### Problem
Could you return every line of the records below that contains the word "current"?

### Listed records
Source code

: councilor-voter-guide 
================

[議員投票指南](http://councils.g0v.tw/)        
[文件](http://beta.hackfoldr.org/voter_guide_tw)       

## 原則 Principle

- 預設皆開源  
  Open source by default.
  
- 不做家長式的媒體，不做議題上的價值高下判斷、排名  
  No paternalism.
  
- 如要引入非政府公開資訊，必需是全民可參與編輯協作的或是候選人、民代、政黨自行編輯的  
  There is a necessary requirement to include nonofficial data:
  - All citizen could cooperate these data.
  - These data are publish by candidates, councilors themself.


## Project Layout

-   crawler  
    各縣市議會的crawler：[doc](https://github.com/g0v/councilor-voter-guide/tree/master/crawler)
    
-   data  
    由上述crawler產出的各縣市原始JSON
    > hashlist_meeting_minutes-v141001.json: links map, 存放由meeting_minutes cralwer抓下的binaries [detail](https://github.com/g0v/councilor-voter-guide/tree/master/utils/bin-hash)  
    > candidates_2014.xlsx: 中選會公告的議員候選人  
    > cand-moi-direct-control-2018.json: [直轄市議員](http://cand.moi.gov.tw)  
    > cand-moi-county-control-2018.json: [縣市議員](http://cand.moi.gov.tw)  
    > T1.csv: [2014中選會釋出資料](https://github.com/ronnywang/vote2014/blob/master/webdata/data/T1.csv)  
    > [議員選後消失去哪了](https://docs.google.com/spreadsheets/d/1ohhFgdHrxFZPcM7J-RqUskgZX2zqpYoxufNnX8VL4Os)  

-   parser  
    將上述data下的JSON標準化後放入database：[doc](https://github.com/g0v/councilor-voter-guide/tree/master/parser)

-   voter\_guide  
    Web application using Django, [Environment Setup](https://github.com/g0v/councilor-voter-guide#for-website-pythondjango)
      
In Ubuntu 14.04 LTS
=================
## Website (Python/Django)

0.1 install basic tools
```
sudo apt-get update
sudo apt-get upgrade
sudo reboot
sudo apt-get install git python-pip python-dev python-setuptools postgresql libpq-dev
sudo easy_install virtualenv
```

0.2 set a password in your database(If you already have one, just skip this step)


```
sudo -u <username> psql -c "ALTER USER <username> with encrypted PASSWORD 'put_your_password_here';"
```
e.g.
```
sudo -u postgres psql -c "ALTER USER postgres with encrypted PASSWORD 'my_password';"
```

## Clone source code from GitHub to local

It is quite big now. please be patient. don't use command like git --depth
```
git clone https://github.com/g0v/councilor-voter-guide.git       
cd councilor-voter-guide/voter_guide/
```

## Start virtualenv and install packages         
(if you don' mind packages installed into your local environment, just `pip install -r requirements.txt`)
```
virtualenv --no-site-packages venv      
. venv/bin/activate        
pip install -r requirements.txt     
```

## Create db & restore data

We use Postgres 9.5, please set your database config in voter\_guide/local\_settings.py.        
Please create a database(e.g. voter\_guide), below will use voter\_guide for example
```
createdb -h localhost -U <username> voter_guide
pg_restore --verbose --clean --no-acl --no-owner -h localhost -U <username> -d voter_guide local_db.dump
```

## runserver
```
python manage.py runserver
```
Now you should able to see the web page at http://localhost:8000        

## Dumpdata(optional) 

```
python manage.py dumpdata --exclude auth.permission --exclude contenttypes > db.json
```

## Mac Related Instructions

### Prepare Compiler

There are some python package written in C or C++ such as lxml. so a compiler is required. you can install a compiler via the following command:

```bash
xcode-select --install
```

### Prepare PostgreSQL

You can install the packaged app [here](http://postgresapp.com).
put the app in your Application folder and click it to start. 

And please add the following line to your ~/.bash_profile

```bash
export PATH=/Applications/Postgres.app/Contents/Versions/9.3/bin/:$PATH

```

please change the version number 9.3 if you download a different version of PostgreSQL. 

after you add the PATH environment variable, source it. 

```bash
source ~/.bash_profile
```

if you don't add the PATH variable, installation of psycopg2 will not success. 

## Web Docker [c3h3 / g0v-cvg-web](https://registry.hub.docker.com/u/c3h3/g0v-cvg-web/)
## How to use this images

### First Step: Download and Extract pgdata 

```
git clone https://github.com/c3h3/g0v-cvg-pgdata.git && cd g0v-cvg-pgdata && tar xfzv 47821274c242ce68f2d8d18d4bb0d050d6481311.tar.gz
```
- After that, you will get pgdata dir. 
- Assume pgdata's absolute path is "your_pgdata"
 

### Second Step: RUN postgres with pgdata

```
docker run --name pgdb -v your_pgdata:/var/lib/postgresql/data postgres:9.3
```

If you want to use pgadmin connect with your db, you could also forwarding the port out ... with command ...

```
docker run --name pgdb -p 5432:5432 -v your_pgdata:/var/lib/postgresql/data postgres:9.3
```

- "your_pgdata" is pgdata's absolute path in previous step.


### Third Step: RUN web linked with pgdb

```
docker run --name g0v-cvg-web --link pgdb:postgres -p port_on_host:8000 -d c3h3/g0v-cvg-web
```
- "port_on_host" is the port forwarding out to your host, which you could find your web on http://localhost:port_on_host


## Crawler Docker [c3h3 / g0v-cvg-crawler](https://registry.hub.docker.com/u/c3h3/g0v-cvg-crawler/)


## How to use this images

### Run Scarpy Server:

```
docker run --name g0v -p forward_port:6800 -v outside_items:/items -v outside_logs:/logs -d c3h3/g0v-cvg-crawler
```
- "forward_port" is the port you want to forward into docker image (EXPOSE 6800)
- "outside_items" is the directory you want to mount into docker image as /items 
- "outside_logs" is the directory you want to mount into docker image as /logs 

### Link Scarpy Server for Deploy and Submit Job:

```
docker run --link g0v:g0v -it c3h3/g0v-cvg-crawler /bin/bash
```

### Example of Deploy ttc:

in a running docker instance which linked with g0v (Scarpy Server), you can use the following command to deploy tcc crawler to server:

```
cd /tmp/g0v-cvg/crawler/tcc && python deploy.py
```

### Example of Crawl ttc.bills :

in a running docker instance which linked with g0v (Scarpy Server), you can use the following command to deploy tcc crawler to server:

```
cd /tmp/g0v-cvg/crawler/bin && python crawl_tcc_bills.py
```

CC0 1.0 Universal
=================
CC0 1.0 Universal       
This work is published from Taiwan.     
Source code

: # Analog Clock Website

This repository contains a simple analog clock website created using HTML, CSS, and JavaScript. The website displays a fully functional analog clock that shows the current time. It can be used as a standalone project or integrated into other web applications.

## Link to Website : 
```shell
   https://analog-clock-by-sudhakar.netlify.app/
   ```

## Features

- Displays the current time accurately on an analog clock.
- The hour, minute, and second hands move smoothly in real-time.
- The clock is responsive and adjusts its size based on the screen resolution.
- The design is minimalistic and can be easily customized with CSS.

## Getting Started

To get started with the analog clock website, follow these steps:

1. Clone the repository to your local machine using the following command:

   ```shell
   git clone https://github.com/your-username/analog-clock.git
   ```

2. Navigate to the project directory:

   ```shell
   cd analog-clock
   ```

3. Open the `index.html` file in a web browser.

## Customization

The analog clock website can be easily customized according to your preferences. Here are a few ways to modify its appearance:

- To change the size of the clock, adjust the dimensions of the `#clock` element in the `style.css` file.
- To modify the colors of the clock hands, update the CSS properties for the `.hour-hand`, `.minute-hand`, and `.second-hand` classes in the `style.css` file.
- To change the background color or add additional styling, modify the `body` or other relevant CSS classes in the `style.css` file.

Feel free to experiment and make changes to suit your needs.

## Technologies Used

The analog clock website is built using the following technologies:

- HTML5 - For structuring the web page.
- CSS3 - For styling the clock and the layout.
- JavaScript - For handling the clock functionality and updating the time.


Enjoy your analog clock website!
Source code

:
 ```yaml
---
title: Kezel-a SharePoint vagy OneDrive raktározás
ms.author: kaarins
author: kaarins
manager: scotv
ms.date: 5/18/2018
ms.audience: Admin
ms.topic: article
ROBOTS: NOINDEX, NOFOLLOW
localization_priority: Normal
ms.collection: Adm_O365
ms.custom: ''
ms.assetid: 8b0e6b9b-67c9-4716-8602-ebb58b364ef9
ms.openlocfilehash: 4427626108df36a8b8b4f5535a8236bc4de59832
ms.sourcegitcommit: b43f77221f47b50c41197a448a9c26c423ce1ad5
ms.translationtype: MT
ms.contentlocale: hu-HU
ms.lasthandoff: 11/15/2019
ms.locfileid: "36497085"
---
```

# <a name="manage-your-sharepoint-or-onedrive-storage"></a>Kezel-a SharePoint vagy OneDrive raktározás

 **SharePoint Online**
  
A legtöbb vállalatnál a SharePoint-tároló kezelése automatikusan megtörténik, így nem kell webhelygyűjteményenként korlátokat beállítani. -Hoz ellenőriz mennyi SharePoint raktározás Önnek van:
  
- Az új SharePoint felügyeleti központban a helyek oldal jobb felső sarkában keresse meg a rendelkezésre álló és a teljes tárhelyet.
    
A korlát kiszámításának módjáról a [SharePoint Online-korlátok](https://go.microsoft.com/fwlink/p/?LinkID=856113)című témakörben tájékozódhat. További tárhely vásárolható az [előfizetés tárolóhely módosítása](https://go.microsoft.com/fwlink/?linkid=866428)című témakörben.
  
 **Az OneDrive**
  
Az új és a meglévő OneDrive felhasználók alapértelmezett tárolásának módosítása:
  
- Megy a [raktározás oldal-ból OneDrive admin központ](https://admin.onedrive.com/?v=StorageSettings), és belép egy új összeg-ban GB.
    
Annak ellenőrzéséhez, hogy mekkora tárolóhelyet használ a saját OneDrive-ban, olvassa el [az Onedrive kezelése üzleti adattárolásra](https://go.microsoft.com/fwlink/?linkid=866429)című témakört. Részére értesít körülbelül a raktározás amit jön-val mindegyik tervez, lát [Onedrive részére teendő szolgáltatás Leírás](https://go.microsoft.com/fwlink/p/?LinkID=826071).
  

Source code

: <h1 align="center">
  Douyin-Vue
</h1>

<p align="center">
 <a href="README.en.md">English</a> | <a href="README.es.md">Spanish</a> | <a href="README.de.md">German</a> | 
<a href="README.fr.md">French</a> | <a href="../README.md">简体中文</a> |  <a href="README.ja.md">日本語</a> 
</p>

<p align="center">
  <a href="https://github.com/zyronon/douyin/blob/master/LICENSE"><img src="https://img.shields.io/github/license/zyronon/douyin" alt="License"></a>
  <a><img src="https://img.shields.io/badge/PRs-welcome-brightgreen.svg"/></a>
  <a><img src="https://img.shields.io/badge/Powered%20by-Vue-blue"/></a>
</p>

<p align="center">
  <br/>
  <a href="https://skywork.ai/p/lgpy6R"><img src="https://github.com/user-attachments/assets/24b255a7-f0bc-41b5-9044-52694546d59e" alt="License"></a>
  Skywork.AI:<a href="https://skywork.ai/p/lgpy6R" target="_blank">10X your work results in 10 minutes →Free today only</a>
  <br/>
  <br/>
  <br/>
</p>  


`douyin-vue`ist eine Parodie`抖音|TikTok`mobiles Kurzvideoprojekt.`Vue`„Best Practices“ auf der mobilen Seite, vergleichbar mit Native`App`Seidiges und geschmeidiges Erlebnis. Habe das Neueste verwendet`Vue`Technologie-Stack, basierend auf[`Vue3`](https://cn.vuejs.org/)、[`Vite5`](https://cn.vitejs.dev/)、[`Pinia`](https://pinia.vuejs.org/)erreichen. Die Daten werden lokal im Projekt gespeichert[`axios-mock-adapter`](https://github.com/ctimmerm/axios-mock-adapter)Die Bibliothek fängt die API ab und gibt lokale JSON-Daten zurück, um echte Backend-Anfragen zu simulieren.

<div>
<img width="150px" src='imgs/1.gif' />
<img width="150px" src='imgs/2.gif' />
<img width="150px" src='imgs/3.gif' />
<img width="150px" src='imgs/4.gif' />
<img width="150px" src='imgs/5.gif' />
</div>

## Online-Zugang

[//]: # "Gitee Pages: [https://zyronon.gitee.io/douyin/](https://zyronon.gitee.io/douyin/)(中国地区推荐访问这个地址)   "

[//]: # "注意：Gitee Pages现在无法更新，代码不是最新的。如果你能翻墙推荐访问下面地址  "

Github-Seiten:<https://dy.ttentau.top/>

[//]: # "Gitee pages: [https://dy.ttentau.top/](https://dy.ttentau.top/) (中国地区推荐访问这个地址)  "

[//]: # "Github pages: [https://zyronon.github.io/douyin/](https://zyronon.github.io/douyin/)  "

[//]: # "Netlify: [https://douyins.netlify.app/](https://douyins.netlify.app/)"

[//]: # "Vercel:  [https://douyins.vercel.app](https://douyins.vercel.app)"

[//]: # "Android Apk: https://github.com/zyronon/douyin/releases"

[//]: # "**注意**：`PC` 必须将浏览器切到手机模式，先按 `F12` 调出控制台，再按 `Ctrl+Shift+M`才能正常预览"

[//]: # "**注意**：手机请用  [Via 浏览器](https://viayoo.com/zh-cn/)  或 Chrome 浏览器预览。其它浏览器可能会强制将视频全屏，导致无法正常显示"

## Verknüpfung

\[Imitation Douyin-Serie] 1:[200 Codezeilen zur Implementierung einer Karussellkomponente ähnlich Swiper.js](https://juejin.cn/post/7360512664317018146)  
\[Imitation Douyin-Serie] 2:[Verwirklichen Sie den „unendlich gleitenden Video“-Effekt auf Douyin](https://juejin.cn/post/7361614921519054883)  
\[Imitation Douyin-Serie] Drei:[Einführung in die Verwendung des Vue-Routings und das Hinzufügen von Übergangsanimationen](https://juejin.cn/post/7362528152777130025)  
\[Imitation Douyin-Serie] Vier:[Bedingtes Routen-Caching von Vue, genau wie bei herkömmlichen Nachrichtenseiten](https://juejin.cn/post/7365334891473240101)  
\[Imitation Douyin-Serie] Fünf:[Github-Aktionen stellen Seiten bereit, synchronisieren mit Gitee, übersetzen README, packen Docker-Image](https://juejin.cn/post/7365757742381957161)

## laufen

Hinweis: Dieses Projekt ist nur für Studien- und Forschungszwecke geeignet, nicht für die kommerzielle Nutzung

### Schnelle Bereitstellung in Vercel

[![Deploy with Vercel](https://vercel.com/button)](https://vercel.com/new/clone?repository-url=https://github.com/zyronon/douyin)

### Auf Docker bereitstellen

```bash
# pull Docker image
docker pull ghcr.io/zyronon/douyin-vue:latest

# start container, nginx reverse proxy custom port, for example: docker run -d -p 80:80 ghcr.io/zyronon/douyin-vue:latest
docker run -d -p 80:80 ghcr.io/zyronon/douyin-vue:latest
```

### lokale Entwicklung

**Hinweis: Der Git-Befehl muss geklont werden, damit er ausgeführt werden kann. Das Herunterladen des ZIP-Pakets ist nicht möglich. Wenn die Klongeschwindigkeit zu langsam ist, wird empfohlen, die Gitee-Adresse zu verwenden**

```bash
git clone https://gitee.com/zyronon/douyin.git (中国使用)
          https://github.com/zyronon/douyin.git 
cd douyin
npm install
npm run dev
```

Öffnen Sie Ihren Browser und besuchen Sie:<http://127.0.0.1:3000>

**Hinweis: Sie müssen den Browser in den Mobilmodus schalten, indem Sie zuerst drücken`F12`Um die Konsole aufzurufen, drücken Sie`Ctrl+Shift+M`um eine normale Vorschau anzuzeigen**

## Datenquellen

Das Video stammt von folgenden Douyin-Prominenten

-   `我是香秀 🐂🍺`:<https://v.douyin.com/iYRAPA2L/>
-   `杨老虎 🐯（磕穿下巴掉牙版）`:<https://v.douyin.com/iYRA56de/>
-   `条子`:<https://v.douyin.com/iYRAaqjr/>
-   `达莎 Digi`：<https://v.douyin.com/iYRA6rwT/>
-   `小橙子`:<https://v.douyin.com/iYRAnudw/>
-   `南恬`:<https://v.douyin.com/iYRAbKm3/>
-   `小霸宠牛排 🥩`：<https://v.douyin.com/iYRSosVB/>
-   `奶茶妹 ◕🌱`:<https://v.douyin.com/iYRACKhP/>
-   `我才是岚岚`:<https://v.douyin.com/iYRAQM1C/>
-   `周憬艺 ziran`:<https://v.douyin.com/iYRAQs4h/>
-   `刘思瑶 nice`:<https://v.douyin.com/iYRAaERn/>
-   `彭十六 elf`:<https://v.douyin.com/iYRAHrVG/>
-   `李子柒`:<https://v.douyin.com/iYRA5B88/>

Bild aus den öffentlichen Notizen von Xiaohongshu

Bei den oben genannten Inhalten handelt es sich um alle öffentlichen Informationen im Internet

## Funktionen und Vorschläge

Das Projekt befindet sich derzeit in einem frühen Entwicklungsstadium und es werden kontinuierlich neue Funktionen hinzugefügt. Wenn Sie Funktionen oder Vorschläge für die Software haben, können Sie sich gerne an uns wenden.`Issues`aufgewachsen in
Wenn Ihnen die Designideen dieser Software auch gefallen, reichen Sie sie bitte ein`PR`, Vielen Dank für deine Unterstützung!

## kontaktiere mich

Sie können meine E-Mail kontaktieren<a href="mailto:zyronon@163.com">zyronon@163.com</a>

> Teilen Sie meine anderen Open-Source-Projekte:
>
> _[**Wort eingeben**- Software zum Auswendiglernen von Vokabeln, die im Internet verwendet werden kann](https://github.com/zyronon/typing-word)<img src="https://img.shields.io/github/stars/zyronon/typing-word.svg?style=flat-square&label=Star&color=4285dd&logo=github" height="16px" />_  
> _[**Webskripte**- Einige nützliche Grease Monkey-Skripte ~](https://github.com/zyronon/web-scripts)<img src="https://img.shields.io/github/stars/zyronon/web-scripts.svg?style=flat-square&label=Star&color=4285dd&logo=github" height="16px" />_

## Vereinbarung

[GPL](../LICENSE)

### Exercise solution
This repository contains a simple analog clock website created using HTML, CSS, and JavaScript. The website displays a fully functional analog clock that shows the current time. It can be used as a standalone project or integrated into other web applications.
- Displays the current time accurately on an analog clock.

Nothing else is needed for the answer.